#### DIRECTIONS FOR THIS TASK
Output, please, exactly those lines of the listing that come before the line with "- 720P无字幕版本", along with that line itself.
(Beginning of AVAILABLE DATA)
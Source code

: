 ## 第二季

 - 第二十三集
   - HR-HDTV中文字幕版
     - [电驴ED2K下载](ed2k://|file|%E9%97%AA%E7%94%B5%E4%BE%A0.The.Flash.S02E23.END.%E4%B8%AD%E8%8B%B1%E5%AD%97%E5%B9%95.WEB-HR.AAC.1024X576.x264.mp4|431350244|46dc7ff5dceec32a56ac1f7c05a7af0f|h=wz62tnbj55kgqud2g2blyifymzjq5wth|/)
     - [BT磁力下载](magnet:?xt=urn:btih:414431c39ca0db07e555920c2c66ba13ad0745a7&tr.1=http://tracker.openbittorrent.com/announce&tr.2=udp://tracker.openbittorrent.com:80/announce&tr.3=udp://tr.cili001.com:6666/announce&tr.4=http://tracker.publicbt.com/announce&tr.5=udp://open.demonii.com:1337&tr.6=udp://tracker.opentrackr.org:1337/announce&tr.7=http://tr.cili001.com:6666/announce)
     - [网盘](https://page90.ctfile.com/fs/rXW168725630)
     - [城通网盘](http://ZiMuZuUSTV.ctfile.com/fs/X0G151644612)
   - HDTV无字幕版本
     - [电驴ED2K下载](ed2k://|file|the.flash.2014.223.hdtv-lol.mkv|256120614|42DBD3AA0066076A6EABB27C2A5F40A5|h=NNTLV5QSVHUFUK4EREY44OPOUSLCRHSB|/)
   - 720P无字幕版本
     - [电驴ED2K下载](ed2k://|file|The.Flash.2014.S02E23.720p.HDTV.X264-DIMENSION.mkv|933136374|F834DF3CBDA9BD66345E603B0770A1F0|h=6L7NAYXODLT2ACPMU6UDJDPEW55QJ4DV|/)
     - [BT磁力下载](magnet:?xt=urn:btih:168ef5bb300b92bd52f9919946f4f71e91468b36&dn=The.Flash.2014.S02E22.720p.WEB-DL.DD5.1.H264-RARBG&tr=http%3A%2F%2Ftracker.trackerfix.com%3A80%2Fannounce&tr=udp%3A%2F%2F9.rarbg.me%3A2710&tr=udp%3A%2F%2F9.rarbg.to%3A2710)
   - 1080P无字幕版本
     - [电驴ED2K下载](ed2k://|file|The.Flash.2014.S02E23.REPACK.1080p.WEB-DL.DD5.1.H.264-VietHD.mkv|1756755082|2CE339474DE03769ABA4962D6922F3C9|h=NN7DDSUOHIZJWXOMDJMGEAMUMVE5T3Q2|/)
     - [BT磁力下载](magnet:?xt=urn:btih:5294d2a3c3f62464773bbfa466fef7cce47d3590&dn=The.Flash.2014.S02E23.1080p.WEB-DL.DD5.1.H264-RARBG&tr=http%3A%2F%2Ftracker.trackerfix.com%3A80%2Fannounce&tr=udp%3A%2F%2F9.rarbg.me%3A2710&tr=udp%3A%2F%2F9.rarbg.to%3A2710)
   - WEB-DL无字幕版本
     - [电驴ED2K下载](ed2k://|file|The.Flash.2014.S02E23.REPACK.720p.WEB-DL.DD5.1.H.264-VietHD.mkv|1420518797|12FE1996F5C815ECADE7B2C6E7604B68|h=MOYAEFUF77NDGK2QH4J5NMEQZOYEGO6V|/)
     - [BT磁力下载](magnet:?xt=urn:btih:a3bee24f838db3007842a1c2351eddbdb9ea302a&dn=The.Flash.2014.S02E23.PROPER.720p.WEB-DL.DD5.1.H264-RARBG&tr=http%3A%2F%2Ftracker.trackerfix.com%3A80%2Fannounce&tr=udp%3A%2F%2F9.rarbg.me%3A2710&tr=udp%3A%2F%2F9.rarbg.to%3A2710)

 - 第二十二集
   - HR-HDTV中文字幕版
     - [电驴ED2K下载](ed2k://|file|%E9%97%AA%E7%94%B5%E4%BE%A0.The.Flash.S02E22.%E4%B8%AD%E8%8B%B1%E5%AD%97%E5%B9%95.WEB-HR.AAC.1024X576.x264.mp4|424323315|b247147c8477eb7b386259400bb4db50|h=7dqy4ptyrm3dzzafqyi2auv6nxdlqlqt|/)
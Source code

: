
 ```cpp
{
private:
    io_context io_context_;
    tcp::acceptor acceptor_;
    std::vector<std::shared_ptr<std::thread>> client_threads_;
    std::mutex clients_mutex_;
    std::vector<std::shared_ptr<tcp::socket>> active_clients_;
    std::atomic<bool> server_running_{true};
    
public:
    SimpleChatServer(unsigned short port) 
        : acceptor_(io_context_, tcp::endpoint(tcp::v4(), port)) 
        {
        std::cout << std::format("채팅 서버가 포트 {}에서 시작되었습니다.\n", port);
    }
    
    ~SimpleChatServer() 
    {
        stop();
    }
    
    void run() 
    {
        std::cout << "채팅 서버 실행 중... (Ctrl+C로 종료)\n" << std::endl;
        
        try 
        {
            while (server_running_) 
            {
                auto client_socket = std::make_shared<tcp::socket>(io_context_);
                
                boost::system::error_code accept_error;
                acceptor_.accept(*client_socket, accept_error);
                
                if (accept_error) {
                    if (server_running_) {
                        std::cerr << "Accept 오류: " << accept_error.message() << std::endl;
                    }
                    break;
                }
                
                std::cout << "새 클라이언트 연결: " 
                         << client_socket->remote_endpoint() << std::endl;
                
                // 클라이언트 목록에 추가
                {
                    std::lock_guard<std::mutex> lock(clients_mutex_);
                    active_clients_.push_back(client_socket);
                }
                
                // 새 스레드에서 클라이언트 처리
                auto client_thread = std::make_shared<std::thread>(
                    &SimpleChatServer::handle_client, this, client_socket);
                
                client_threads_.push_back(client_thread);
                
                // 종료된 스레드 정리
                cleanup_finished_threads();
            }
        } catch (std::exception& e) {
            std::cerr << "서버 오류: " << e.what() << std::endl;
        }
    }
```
(End of AVAILABLE DATA)
#### SOLUTION
Source code

: ## 第二季

 - 第二十三集
   - HR-HDTV中文字幕版
     - [电驴ED2K下载](ed2k://|file|%E9%97%AA%E7%94%B5%E4%BE%A0.The.Flash.S02E23.END.%E4%B8%AD%E8%8B%B1%E5%AD%97%E5%B9%95.WEB-HR.AAC.1024X576.x264.mp4|431350244|46dc7ff5dceec32a56ac1f7c05a7af0f|h=wz62tnbj55kgqud2g2blyifymzjq5wth|/)
     - [BT磁力下载](magnet:?xt=urn:btih:414431c39ca0db07e555920c2c66ba13ad0745a7&tr.1=http://tracker.openbittorrent.com/announce&tr.2=udp://tracker.openbittorrent.com:80/announce&tr.3=udp://tr.cili001.com:6666/announce&tr.4=http://tracker.publicbt.com/announce&tr.5=udp://open.demonii.com:1337&tr.6=udp://tracker.opentrackr.org:1337/announce&tr.7=http://tr.cili001.com:6666/announce)
     - [网盘](https://page90.ctfile.com/fs/rXW168725630)
     - [城通网盘](http://ZiMuZuUSTV.ctfile.com/fs/X0G151644612)
   - HDTV无字幕版本
     - [电驴ED2K下载](ed2k://|file|the.flash.2014.223.hdtv-lol.mkv|256120614|42DBD3AA0066076A6EABB27C2A5F40A5|h=NNTLV5QSVHUFUK4EREY44OPOUSLCRHSB|/)
   - 720P无字幕版本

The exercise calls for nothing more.